Ich habe Serena Newmark kennengelernt, als sie eine bildschöne Hybrid-Bart-Maske (aka #luckhausmask) auf Twitter gepostet hat und wir uns über ihren hübschen Totenkopfstoff unterhalten haben! Später fragte mich Serena, ob ich ihr ein Interview über meine Erfahrungen als Maskenschnitt-Erfinderin geben würde, und sie entpuppte sich als Doktorandin an der FU Berlin mit einem profunden – und super interessanten – Wissen über preußische Möbel des 19. Jahrhunderts in Texas ! Ich fühle mich sehr geehrt, dass Serena meine Hybridmaske bei einem Workshop »Clothing the Pandemic«, vom ICOM International Committee for Museums and Collections of Costume, Fashion and Textile im Rahmen ihres Vortrags zum Thema »The Creation of an Online Art and Design Reference Library: information seeking and sharing among mask makers« am 23. Juni um 15:10 Uhr MEZ vorstellen wird!

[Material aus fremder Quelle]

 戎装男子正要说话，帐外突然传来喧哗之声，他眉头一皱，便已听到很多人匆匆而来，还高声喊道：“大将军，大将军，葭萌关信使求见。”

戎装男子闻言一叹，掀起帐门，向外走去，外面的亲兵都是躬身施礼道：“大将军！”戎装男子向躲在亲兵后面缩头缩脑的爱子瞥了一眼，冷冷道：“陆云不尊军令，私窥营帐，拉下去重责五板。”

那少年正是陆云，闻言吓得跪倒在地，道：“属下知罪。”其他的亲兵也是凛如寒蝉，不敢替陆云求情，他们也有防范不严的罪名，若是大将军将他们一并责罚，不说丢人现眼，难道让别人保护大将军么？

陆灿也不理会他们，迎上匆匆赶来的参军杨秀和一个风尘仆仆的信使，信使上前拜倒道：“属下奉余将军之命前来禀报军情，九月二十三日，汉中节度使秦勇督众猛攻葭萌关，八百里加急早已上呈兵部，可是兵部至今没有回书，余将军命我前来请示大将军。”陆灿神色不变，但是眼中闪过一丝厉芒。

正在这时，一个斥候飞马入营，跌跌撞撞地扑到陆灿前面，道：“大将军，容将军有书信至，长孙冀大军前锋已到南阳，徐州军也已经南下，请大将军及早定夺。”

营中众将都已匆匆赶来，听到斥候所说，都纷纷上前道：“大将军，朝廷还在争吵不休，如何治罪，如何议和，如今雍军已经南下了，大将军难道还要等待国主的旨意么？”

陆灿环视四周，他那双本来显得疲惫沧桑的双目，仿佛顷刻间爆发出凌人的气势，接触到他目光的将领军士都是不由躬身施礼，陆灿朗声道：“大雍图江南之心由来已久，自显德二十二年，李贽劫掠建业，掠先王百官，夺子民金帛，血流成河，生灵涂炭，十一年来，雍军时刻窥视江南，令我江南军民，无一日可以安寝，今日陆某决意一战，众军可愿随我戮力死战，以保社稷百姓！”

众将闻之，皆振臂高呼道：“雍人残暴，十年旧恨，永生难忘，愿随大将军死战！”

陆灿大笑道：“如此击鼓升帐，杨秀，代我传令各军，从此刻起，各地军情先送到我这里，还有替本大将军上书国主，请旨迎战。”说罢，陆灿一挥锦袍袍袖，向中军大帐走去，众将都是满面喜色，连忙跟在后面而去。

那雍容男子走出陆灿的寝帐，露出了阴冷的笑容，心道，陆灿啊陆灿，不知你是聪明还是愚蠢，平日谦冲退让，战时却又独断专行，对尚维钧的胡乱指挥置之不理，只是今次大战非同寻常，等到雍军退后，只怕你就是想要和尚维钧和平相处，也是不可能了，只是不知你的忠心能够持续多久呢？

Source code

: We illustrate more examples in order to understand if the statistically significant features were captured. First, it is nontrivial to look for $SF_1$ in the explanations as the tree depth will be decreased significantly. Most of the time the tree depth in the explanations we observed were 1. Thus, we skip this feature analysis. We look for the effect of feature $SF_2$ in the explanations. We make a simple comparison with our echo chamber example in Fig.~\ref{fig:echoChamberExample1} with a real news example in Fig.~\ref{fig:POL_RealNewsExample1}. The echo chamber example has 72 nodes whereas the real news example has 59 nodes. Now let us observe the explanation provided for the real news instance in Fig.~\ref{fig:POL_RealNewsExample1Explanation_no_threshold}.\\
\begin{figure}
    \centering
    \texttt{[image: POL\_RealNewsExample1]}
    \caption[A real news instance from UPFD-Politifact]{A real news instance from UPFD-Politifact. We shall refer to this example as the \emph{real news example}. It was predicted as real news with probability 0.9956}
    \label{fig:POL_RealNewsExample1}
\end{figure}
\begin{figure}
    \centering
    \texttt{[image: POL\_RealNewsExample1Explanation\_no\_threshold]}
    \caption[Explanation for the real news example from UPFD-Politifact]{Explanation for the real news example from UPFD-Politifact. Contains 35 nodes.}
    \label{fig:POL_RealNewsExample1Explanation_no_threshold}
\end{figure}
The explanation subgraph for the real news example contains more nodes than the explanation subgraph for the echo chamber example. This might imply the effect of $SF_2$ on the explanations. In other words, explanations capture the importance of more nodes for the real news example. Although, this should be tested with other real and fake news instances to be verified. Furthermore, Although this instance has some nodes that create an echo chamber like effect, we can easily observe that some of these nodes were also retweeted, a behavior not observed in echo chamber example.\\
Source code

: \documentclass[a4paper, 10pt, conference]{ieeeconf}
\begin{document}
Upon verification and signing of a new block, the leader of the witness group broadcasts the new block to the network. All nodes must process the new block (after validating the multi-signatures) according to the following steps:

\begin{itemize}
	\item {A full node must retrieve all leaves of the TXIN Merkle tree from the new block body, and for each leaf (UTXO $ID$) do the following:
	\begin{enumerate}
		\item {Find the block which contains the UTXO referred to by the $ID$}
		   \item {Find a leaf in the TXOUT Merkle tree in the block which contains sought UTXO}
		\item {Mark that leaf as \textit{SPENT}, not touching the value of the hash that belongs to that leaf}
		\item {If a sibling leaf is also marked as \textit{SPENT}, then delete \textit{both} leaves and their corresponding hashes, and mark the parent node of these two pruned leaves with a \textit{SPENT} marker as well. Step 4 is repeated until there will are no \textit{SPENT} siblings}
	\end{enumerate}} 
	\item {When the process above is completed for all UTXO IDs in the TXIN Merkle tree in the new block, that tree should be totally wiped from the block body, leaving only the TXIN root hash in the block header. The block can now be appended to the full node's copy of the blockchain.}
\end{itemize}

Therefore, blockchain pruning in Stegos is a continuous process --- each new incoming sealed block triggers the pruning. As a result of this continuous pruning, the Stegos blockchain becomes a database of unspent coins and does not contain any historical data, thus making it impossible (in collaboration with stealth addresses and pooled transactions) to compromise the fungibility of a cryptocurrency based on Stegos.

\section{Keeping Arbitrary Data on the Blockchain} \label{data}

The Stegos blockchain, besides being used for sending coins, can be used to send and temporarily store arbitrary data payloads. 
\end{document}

»Clothing the Pandemic’ Workshop aims to offer a place for sharing experience and knowledge. It will help to connect people and institutions (international curators and conservators, historians, museums, and the global public) at a time when we are all physically distant from one another. The workshop is seeking to understand how to document the Material Culture of the Pandemic; to develop Strategies and to face Challenges. It will unfold in 2 parts: Part I “Collecting, Researching, Documenting, Displaying” in Spring 2021, Part II “Conservation, Preservation” in Fall 2021.«
Der ganze Workshop klingt wirklich spannend, finde ich, zumindest für mich als Maskenschnitterfinderin und Kostümhistorikerin! Ich denke, die Maskennäher haben nicht nur dazu beigetragen, sich selbst und andere zu schützen, sondern sie haben sogar Geschichte geschrieben?! Ich habe mich gerade registriert (kostenlos :)), um mitzumachen, und ich freue mich schon sehr darauf! Vielleicht möchten auch andere Maskennäher mitmachen?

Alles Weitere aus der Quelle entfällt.